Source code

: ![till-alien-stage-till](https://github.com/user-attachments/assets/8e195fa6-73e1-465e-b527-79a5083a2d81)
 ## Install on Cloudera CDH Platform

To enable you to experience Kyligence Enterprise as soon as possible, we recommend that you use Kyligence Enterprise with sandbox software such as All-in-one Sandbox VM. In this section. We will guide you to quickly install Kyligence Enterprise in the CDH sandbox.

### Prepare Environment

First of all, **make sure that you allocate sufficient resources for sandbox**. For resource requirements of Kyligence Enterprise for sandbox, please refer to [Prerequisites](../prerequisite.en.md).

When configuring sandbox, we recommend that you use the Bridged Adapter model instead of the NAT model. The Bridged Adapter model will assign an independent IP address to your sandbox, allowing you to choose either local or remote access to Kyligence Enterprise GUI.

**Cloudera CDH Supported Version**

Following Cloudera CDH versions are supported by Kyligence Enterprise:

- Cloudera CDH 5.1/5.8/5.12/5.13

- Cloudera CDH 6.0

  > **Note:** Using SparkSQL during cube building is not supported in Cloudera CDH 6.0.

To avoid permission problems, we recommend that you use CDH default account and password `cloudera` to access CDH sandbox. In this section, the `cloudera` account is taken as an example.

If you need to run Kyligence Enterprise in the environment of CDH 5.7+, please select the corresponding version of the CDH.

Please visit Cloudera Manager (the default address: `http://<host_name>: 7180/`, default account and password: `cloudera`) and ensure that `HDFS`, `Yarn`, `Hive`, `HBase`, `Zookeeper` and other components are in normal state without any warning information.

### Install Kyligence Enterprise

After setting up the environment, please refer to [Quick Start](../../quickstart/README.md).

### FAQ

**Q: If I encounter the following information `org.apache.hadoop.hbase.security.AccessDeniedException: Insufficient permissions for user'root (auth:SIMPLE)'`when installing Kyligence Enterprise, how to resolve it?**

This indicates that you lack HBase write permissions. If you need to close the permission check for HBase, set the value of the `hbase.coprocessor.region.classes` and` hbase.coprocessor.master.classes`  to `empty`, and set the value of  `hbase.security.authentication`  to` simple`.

* **AIM OF THE EXERCISE**
For the material above, reproduce exactly the lines from the line with "CDH Supported Version**" to the line with "Cloudera CDH 6.0.", inclusive, and exclude all others.

* **REPLY TO THE TASK**
**Cloudera CDH Supported Version**

Following Cloudera CDH versions are supported by Kyligence Enterprise:

- Cloudera CDH 5.1/5.8/5.12/5.13

- Cloudera CDH 6.0

  > **Note:** Using SparkSQL during cube building is not supported in Cloudera CDH 6.0.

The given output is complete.